Would you repeat each line below precisely as it stands?

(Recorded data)
################

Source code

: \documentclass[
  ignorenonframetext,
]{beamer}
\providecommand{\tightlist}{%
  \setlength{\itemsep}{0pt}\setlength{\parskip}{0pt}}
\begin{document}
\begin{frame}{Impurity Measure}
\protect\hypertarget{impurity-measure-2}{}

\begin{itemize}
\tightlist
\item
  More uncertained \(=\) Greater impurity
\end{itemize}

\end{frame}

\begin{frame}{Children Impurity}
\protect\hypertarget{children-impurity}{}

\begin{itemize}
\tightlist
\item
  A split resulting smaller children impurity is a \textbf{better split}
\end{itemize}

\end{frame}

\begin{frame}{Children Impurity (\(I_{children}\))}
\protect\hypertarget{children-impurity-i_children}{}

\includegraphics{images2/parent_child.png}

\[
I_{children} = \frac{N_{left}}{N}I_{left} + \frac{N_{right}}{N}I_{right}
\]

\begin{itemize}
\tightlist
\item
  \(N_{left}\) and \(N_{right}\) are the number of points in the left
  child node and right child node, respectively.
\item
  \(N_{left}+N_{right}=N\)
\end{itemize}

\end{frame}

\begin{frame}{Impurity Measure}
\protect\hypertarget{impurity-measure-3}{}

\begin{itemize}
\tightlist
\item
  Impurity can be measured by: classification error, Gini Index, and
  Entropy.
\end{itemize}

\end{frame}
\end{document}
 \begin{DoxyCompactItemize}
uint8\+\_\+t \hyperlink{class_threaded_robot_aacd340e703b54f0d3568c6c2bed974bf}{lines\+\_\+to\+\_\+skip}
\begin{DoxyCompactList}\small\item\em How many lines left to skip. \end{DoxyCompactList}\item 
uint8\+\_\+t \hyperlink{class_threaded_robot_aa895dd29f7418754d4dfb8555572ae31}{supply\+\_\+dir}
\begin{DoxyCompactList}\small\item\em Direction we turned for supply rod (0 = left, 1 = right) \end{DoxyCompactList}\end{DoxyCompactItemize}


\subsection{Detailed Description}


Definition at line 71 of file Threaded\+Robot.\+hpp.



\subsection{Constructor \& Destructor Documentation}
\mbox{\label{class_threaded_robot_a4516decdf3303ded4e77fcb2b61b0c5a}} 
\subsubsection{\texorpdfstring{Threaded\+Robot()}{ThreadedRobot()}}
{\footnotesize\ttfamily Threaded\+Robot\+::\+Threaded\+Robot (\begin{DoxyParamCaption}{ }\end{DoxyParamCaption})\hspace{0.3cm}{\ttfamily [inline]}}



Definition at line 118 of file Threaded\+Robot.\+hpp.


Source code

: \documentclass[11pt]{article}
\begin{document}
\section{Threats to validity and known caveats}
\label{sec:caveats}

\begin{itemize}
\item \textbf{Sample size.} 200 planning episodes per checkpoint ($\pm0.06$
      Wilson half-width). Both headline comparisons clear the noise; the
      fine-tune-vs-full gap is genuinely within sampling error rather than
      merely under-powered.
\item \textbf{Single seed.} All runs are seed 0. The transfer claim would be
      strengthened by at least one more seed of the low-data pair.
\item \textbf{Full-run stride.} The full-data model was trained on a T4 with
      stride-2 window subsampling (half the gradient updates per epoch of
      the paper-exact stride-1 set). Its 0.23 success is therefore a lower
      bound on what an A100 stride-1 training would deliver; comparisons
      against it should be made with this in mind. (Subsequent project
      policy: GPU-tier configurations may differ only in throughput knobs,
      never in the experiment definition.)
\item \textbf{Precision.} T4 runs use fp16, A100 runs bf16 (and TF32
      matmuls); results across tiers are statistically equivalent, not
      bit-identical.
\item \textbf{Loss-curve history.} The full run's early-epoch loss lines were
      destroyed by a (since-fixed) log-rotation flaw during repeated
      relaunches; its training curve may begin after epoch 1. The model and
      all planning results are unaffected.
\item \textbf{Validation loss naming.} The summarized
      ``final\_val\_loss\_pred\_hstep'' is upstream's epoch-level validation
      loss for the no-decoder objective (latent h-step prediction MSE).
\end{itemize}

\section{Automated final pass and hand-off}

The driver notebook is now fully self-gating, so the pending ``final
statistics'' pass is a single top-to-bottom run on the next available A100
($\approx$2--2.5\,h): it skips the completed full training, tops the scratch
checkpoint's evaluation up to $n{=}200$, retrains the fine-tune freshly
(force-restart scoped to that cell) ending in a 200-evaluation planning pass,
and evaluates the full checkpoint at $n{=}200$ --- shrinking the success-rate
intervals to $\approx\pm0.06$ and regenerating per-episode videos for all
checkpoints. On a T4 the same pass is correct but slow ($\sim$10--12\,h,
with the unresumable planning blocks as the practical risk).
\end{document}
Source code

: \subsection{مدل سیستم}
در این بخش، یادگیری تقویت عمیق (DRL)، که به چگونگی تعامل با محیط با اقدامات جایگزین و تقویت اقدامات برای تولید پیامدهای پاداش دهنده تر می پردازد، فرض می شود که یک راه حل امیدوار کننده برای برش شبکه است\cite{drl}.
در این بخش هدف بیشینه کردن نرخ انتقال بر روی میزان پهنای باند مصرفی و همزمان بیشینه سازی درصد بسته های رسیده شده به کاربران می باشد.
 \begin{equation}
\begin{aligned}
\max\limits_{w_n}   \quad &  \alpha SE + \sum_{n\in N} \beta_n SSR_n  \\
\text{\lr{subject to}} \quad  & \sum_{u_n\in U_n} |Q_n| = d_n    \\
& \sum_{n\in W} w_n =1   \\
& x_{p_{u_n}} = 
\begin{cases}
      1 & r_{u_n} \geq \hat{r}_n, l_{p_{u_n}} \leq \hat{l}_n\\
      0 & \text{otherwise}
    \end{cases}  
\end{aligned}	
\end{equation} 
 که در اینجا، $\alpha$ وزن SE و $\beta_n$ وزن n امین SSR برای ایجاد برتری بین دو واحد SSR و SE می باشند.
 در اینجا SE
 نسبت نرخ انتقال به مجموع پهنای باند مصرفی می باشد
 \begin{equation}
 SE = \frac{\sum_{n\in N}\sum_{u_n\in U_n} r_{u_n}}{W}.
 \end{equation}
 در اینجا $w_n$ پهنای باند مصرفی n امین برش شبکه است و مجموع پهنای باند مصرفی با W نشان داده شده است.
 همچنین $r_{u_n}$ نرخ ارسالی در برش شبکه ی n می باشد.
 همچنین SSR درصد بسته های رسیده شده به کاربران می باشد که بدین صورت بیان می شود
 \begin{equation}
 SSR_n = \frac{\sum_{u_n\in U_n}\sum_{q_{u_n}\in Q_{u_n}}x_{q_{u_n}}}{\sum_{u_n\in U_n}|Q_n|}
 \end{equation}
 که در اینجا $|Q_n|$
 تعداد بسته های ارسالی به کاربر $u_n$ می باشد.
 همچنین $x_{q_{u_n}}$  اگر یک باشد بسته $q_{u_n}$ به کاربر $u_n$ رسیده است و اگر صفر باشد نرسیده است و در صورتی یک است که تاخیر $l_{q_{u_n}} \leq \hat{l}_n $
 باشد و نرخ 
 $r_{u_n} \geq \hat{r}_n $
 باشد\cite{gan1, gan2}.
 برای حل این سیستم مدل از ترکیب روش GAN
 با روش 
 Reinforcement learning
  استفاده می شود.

################

--- THE COMPLETED TASK ---
Source code

: \documentclass[
  ignorenonframetext,
]{beamer}
\providecommand{\tightlist}{%
  \setlength{\itemsep}{0pt}\setlength{\parskip}{0pt}}
\begin{document}
\begin{frame}{Impurity Measure}
\protect\hypertarget{impurity-measure-2}{}

\begin{itemize}
\tightlist
\item
  More uncertained \(=\) Greater impurity
\end{itemize}

\end{frame}

\begin{frame}{Children Impurity}
\protect\hypertarget{children-impurity}{}

\begin{itemize}
\tightlist
\item
  A split resulting smaller children impurity is a \textbf{better split}
\end{itemize}

\end{frame}

\begin{frame}{Children Impurity (\(I_{children}\))}
\protect\hypertarget{children-impurity-i_children}{}

\includegraphics{images2/parent_child.png}

\[
I_{children} = \frac{N_{left}}{N}I_{left} + \frac{N_{right}}{N}I_{right}
\]

\begin{itemize}
\tightlist
\item
  \(N_{left}\) and \(N_{right}\) are the number of points in the left
  child node and right child node, respectively.
\item
  \(N_{left}+N_{right}=N\)
\end{itemize}

\end{frame}

\begin{frame}{Impurity Measure}
\protect\hypertarget{impurity-measure-3}{}

\begin{itemize}
\tightlist
\item
  Impurity can be measured by: classification error, Gini Index, and
  Entropy.
\end{itemize}

\end{frame}
\end{document}
 \begin{DoxyCompactItemize}
uint8\+\_\+t \hyperlink{class_threaded_robot_aacd340e703b54f0d3568c6c2bed974bf}{lines\+\_\+to\+\_\+skip}
\begin{DoxyCompactList}\small\item\em How many lines left to skip. \end{DoxyCompactList}\item 
uint8\+\_\+t \hyperlink{class_threaded_robot_aa895dd29f7418754d4dfb8555572ae31}{supply\+\_\+dir}
\begin{DoxyCompactList}\small\item\em Direction we turned for supply rod (0 = left, 1 = right) \end{DoxyCompactList}\end{DoxyCompactItemize}


\subsection{Detailed Description}


Definition at line 71 of file Threaded\+Robot.\+hpp.



\subsection{Constructor \& Destructor Documentation}
\mbox{\label{class_threaded_robot_a4516decdf3303ded4e77fcb2b61b0c5a}} 
\subsubsection{\texorpdfstring{Threaded\+Robot()}{ThreadedRobot()}}
{\footnotesize\ttfamily Threaded\+Robot\+::\+Threaded\+Robot (\begin{DoxyParamCaption}{ }\end{DoxyParamCaption})\hspace{0.3cm}{\ttfamily [inline]}}



Definition at line 118 of file Threaded\+Robot.\+hpp.


Source code

: \documentclass[11pt]{article}
\begin{document}
\section{Threats to validity and known caveats}
\label{sec:caveats}

\begin{itemize}
\item \textbf{Sample size.} 200 planning episodes per checkpoint ($\pm0.06$
      Wilson half-width). Both headline comparisons clear the noise; the
      fine-tune-vs-full gap is genuinely within sampling error rather than
      merely under-powered.
\item \textbf{Single seed.} All runs are seed 0. The transfer claim would be
      strengthened by at least one more seed of the low-data pair.
\item \textbf{Full-run stride.} The full-data model was trained on a T4 with
      stride-2 window subsampling (half the gradient updates per epoch of
      the paper-exact stride-1 set). Its 0.23 success is therefore a lower
      bound on what an A100 stride-1 training would deliver; comparisons
      against it should be made with this in mind. (Subsequent project
      policy: GPU-tier configurations may differ only in throughput knobs,
      never in the experiment definition.)
\item \textbf{Precision.} T4 runs use fp16, A100 runs bf16 (and TF32
      matmuls); results across tiers are statistically equivalent, not
      bit-identical.
\item \textbf{Loss-curve history.} The full run's early-epoch loss lines were
      destroyed by a (since-fixed) log-rotation flaw during repeated
      relaunches; its training curve may begin after epoch 1. The model and
      all planning results are unaffected.
\item \textbf{Validation loss naming.} The summarized
      ``final\_val\_loss\_pred\_hstep'' is upstream's epoch-level validation
      loss for the no-decoder objective (latent h-step prediction MSE).
\end{itemize}

\section{Automated final pass and hand-off}

The driver notebook is now fully self-gating, so the pending ``final
statistics'' pass is a single top-to-bottom run on the next available A100
($\approx$2--2.5\,h): it skips the completed full training, tops the scratch
checkpoint's evaluation up to $n{=}200$, retrains the fine-tune freshly
(force-restart scoped to that cell) ending in a 200-evaluation planning pass,
and evaluates the full checkpoint at $n{=}200$ --- shrinking the success-rate
intervals to $\approx\pm0.06$ and regenerating per-episode videos for all
checkpoints. On a T4 the same pass is correct but slow ($\sim$10--12\,h,
with the unresumable planning blocks as the practical risk).
\end{document}
Source code

: \subsection{مدل سیستم}
در این بخش، یادگیری تقویت عمیق (DRL)، که به چگونگی تعامل با محیط با اقدامات جایگزین و تقویت اقدامات برای تولید پیامدهای پاداش دهنده تر می پردازد، فرض می شود که یک راه حل امیدوار کننده برای برش شبکه است\cite{drl}.
در این بخش هدف بیشینه کردن نرخ انتقال بر روی میزان پهنای باند مصرفی و همزمان بیشینه سازی درصد بسته های رسیده شده به کاربران می باشد.
 \begin{equation}
\begin{aligned}
\max\limits_{w_n}   \quad &  \alpha SE + \sum_{n\in N} \beta_n SSR_n  \\
\text{\lr{subject to}} \quad  & \sum_{u_n\in U_n} |Q_n| = d_n    \\
& \sum_{n\in W} w_n =1   \\
& x_{p_{u_n}} = 
\begin{cases}
      1 & r_{u_n} \geq \hat{r}_n, l_{p_{u_n}} \leq \hat{l}_n\\
      0 & \text{otherwise}
    \end{cases}  
\end{aligned}	
\end{equation} 
 که در اینجا، $\alpha$ وزن SE و $\beta_n$ وزن n امین SSR برای ایجاد برتری بین دو واحد SSR و SE می باشند.
 در اینجا SE
 نسبت نرخ انتقال به مجموع پهنای باند مصرفی می باشد
 \begin{equation}
 SE = \frac{\sum_{n\in N}\sum_{u_n\in U_n} r_{u_n}}{W}.
 \end{equation}
 در اینجا $w_n$ پهنای باند مصرفی n امین برش شبکه است و مجموع پهنای باند مصرفی با W نشان داده شده است.
 همچنین $r_{u_n}$ نرخ ارسالی در برش شبکه ی n می باشد.
 همچنین SSR درصد بسته های رسیده شده به کاربران می باشد که بدین صورت بیان می شود
 \begin{equation}
 SSR_n = \frac{\sum_{u_n\in U_n}\sum_{q_{u_n}\in Q_{u_n}}x_{q_{u_n}}}{\sum_{u_n\in U_n}|Q_n|}
 \end{equation}
 که در اینجا $|Q_n|$
 تعداد بسته های ارسالی به کاربر $u_n$ می باشد.
 همچنین $x_{q_{u_n}}$  اگر یک باشد بسته $q_{u_n}$ به کاربر $u_n$ رسیده است و اگر صفر باشد نرسیده است و در صورتی یک است که تاخیر $l_{q_{u_n}} \leq \hat{l}_n $
 باشد و نرخ 
 $r_{u_n} \geq \hat{r}_n $
 باشد\cite{gan1, gan2}.
 برای حل این سیستم مدل از ترکیب روش GAN
 با روش 
 Reinforcement learning
  استفاده می شود.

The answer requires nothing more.